Second, was all of that pledged $63 billion in FDI a direct offshoot of the President’s trips? Answer: No. Based on my experience as National Economic and Development Authority (NEDA) director general, the FDI (pledged by the private sector or state-owned companies of the host country) were either already in the making or already a done deal, and just brought together to coincide with the visits.
Thus, even without the visit, they would have been pledged. What I would consider to be direct offshoots of the President’s visit are the projects covered by Letters of Intent (LOIs) or Memoranda of Understanding (MOU). But unless we have more information (the DTI website was not forthcoming) on the number of projects and the amounts involved covered by these LOIs and MOUs, we cannot give a more precise figure on what President Marcos’s presence may have contributed.
Third, are we sure that all of the $63 billion pledged will actually flow in? Answer: No. The more investment pledges that are covered by LOIs and MOUs, the iffier they are, with the LOIs being more iffy than the MOUs. Why are they iffy? Simply because, as is the general understanding, those documents are not legally binding. They are just words, with the MOUs a little more substantial than the LOIs. The signatories are not constrained to put their money where their mouths are.
The iffiness of the investment pledges are also influenced by the country of the investor. Only recall, Reader, that when former president Rodrigo Duterte made his trip to China, he reported that he got $23 billion worth of investment and soft loans. If I remember correctly, only about 10-13% of that pledged amount actually came in. It would be interesting to find out how much of the current package from the Marcos trip is comprised of the old, unfulfilled Duterte pledges.

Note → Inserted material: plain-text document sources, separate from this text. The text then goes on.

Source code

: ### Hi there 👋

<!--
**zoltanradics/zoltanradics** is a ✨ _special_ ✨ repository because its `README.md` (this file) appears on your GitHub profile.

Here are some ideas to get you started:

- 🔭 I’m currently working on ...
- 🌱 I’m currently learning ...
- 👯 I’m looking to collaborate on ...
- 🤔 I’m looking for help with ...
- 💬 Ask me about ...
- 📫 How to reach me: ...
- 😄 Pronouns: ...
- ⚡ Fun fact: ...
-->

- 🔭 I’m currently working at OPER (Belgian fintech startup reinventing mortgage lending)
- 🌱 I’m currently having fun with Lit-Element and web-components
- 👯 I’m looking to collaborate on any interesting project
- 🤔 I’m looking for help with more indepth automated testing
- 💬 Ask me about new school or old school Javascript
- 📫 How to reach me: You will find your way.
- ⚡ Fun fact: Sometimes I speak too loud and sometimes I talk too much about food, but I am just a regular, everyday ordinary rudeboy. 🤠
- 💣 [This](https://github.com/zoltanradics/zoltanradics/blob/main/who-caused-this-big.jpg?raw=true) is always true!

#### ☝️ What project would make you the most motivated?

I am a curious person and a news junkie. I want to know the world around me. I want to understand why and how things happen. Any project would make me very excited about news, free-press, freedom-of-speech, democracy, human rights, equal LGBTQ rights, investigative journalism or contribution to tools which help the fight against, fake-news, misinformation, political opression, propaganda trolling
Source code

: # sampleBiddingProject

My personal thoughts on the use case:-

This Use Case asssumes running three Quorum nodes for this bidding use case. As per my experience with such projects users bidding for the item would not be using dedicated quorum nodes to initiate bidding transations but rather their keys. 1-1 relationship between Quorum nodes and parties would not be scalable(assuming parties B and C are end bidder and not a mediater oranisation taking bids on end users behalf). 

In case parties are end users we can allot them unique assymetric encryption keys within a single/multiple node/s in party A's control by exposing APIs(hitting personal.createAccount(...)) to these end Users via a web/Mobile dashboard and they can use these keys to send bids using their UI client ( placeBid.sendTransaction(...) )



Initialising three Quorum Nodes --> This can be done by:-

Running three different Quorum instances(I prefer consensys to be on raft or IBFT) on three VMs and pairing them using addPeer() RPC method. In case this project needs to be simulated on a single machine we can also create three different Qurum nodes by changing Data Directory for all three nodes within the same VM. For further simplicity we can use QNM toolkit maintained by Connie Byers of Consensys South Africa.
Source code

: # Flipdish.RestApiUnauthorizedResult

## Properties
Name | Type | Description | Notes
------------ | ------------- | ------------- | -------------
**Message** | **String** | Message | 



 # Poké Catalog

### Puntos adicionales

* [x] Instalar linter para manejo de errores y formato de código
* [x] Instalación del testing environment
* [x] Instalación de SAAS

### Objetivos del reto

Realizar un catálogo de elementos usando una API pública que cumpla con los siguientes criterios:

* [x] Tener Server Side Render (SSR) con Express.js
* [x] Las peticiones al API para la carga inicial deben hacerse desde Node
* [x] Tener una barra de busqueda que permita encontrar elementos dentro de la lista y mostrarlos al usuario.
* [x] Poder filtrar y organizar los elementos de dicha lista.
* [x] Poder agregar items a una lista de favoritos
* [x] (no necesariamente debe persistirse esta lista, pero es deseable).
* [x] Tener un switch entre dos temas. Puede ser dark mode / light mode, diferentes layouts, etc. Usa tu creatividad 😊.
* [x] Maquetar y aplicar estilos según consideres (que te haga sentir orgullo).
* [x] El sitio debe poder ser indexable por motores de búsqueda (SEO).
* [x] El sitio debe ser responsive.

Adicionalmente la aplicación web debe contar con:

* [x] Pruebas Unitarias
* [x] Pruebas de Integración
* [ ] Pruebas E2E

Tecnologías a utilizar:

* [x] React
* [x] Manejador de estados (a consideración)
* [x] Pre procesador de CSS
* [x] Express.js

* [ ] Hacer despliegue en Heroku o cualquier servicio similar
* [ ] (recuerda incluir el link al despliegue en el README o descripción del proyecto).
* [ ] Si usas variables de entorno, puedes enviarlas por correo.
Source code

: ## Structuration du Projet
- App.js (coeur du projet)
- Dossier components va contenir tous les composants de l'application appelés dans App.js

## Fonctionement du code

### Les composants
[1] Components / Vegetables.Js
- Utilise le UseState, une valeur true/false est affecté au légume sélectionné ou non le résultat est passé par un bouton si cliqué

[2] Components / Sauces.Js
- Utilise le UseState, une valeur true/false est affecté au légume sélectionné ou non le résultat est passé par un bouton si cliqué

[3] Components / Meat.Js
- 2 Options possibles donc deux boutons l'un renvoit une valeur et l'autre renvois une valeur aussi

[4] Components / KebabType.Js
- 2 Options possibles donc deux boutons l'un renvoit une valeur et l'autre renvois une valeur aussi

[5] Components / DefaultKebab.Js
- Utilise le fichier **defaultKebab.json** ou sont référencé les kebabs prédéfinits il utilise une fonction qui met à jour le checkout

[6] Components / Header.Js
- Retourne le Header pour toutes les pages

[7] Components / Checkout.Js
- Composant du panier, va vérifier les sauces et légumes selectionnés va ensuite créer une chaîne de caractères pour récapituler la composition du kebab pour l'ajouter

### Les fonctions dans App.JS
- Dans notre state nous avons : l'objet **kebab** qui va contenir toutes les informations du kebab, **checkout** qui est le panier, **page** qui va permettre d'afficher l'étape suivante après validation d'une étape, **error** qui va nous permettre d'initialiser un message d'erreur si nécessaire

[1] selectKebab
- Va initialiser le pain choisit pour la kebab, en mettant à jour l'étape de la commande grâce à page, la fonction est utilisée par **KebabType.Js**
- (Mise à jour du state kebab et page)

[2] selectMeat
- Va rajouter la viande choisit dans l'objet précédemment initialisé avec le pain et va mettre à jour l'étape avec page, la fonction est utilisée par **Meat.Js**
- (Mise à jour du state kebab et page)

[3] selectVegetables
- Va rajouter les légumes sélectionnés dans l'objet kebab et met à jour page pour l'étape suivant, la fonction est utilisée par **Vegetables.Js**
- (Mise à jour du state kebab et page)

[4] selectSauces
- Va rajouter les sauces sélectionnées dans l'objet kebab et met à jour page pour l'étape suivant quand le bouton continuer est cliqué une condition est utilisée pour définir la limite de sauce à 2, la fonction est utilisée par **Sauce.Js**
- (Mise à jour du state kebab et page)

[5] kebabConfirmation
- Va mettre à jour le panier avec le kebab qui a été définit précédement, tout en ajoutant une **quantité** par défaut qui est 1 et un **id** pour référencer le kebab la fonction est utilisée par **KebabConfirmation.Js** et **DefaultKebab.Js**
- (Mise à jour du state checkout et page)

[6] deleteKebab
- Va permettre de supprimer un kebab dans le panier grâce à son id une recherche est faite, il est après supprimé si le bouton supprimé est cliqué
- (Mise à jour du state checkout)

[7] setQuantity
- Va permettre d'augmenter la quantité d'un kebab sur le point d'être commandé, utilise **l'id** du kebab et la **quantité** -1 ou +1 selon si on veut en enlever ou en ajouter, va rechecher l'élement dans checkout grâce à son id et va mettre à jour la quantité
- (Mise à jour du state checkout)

Finally, if we definitely know that the entire $63 billion is not flowing in this year, can we at least have an idea of how much will? No answer. That question was asked by CNN TV host Rico Hizon of Trade Secretary Pascual. Rico asked other related questions, like “How many Filipinos will get jobs this year as a result of the presidential visits?” This, to give his viewers an idea of the concrete (as opposed to the hoopla) benefits to the Filipinos this year of the presidential trips.
Unfortunately, no definite answer was forthcoming from the secretary.
But it is safe to say that the investments that were planned by foreign investors who are already in the Philippines (e.g., Procter and Gamble, Unilever, Toyota) and were included in the $63 billion package to fatten it up, will definitely materialize. But this is a two-edged sword, because it means that even without the President’s trip, the FDI would have come in. Sigh! – Rappler.com
Solita “Winnie” Monsod was the first National Economic and Development Authority secretary appointed after the fall of the Marcos dictatorship in 1986. She is a professor emerita at the UP School of Economics where she taught starting 1983. She finished her degree in economics in UP and obtained her masters in economics at the University of Pennsylvania. She is a board director of Rappler Inc.